Exactly as they stand, set down the following records once more.
_ _ _ _ _
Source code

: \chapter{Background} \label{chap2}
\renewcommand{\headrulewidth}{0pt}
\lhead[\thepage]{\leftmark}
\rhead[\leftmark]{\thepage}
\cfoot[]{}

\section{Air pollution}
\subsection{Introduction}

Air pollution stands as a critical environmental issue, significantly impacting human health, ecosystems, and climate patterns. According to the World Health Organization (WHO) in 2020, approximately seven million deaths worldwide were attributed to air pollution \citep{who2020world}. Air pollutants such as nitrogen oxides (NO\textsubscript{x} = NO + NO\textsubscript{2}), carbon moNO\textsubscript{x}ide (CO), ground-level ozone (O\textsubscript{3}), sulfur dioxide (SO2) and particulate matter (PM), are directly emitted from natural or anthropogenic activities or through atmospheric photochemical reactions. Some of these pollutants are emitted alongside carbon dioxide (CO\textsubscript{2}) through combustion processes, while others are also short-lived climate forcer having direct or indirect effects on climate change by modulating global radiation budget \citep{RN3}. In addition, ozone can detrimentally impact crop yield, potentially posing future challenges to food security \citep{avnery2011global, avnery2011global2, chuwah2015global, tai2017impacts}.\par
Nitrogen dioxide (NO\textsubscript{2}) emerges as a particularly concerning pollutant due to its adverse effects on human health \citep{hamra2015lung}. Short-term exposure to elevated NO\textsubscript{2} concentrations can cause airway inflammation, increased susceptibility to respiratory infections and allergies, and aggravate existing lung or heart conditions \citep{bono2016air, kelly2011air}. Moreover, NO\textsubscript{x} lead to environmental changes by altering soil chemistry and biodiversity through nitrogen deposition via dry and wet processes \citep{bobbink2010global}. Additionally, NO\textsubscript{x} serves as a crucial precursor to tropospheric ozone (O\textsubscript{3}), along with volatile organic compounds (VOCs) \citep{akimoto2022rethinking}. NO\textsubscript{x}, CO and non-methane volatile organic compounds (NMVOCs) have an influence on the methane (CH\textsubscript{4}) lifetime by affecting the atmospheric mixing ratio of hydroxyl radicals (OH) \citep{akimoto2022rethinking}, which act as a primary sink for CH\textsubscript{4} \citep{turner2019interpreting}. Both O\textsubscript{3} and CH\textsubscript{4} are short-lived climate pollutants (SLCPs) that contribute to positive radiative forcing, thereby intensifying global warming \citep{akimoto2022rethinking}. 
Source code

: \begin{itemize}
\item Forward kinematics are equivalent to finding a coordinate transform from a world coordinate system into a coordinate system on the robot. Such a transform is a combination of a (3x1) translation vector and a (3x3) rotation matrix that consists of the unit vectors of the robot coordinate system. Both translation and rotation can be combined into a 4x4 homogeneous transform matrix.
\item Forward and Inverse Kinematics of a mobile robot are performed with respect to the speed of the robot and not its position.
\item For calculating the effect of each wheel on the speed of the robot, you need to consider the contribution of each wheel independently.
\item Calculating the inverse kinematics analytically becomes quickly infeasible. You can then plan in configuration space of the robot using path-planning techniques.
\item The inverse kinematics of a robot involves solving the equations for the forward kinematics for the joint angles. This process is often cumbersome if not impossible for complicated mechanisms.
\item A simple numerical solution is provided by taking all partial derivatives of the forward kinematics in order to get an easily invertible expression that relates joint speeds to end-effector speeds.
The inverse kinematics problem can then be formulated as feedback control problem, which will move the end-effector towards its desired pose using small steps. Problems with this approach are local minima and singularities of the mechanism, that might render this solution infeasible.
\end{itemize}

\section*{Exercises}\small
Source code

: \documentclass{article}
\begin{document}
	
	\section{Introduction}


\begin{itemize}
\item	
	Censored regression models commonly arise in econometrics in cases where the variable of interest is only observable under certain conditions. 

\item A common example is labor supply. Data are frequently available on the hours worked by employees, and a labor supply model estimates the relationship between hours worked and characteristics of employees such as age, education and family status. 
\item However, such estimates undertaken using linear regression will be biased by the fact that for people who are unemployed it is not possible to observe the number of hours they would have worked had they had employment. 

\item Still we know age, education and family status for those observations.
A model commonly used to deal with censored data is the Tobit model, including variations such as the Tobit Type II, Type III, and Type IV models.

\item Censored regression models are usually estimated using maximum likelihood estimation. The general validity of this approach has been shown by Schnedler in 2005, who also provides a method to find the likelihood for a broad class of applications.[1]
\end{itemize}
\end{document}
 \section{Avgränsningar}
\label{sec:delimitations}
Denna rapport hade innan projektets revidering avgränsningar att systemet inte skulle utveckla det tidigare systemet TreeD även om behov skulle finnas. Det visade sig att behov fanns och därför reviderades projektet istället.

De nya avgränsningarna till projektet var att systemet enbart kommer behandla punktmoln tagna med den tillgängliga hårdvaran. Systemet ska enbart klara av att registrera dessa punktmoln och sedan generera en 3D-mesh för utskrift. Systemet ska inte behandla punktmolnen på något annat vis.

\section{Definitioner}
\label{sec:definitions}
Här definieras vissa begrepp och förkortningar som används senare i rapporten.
_ _ _ _ _
Task answer:
Source code

: \chapter{Background} \label{chap2}
\renewcommand{\headrulewidth}{0pt}
\lhead[\thepage]{\leftmark}
\rhead[\leftmark]{\thepage}
\cfoot[]{}

\section{Air pollution}
\subsection{Introduction}

Air pollution stands as a critical environmental issue, significantly impacting human health, ecosystems, and climate patterns. According to the World Health Organization (WHO) in 2020, approximately seven million deaths worldwide were attributed to air pollution \citep{who2020world}. Air pollutants such as nitrogen oxides (NO\textsubscript{x} = NO + NO\textsubscript{2}), carbon moNO\textsubscript{x}ide (CO), ground-level ozone (O\textsubscript{3}), sulfur dioxide (SO2) and particulate matter (PM), are directly emitted from natural or anthropogenic activities or through atmospheric photochemical reactions. Some of these pollutants are emitted alongside carbon dioxide (CO\textsubscript{2}) through combustion processes, while others are also short-lived climate forcer having direct or indirect effects on climate change by modulating global radiation budget \citep{RN3}. In addition, ozone can detrimentally impact crop yield, potentially posing future challenges to food security \citep{avnery2011global, avnery2011global2, chuwah2015global, tai2017impacts}.\par
Nitrogen dioxide (NO\textsubscript{2}) emerges as a particularly concerning pollutant due to its adverse effects on human health \citep{hamra2015lung}. Short-term exposure to elevated NO\textsubscript{2} concentrations can cause airway inflammation, increased susceptibility to respiratory infections and allergies, and aggravate existing lung or heart conditions \citep{bono2016air, kelly2011air}. Moreover, NO\textsubscript{x} lead to environmental changes by altering soil chemistry and biodiversity through nitrogen deposition via dry and wet processes \citep{bobbink2010global}. Additionally, NO\textsubscript{x} serves as a crucial precursor to tropospheric ozone (O\textsubscript{3}), along with volatile organic compounds (VOCs) \citep{akimoto2022rethinking}. NO\textsubscript{x}, CO and non-methane volatile organic compounds (NMVOCs) have an influence on the methane (CH\textsubscript{4}) lifetime by affecting the atmospheric mixing ratio of hydroxyl radicals (OH) \citep{akimoto2022rethinking}, which act as a primary sink for CH\textsubscript{4} \citep{turner2019interpreting}. Both O\textsubscript{3} and CH\textsubscript{4} are short-lived climate pollutants (SLCPs) that contribute to positive radiative forcing, thereby intensifying global warming \citep{akimoto2022rethinking}. 
Source code

: \begin{itemize}
\item Forward kinematics are equivalent to finding a coordinate transform from a world coordinate system into a coordinate system on the robot. Such a transform is a combination of a (3x1) translation vector and a (3x3) rotation matrix that consists of the unit vectors of the robot coordinate system. Both translation and rotation can be combined into a 4x4 homogeneous transform matrix.
\item Forward and Inverse Kinematics of a mobile robot are performed with respect to the speed of the robot and not its position.
\item For calculating the effect of each wheel on the speed of the robot, you need to consider the contribution of each wheel independently.
\item Calculating the inverse kinematics analytically becomes quickly infeasible. You can then plan in configuration space of the robot using path-planning techniques.
\item The inverse kinematics of a robot involves solving the equations for the forward kinematics for the joint angles. This process is often cumbersome if not impossible for complicated mechanisms.
\item A simple numerical solution is provided by taking all partial derivatives of the forward kinematics in order to get an easily invertible expression that relates joint speeds to end-effector speeds.
The inverse kinematics problem can then be formulated as feedback control problem, which will move the end-effector towards its desired pose using small steps. Problems with this approach are local minima and singularities of the mechanism, that might render this solution infeasible.
\end{itemize}

\section*{Exercises}\small
Source code

: \documentclass{article}
\begin{document}
	
	\section{Introduction}


\begin{itemize}
\item	
	Censored regression models commonly arise in econometrics in cases where the variable of interest is only observable under certain conditions. 

\item A common example is labor supply. Data are frequently available on the hours worked by employees, and a labor supply model estimates the relationship between hours worked and characteristics of employees such as age, education and family status. 
\item However, such estimates undertaken using linear regression will be biased by the fact that for people who are unemployed it is not possible to observe the number of hours they would have worked had they had employment. 

\item Still we know age, education and family status for those observations.
A model commonly used to deal with censored data is the Tobit model, including variations such as the Tobit Type II, Type III, and Type IV models.

\item Censored regression models are usually estimated using maximum likelihood estimation. The general validity of this approach has been shown by Schnedler in 2005, who also provides a method to find the likelihood for a broad class of applications.[1]
\end{itemize}
\end{document}
 \section{Avgränsningar}
\label{sec:delimitations}
Denna rapport hade innan projektets revidering avgränsningar att systemet inte skulle utveckla det tidigare systemet TreeD även om behov skulle finnas. Det visade sig att behov fanns och därför reviderades projektet istället.

De nya avgränsningarna till projektet var att systemet enbart kommer behandla punktmoln tagna med den tillgängliga hårdvaran. Systemet ska enbart klara av att registrera dessa punktmoln och sedan generera en 3D-mesh för utskrift. Systemet ska inte behandla punktmolnen på något annat vis.

\section{Definitioner}
\label{sec:definitions}
Här definieras vissa begrepp och förkortningar som används senare i rapporten.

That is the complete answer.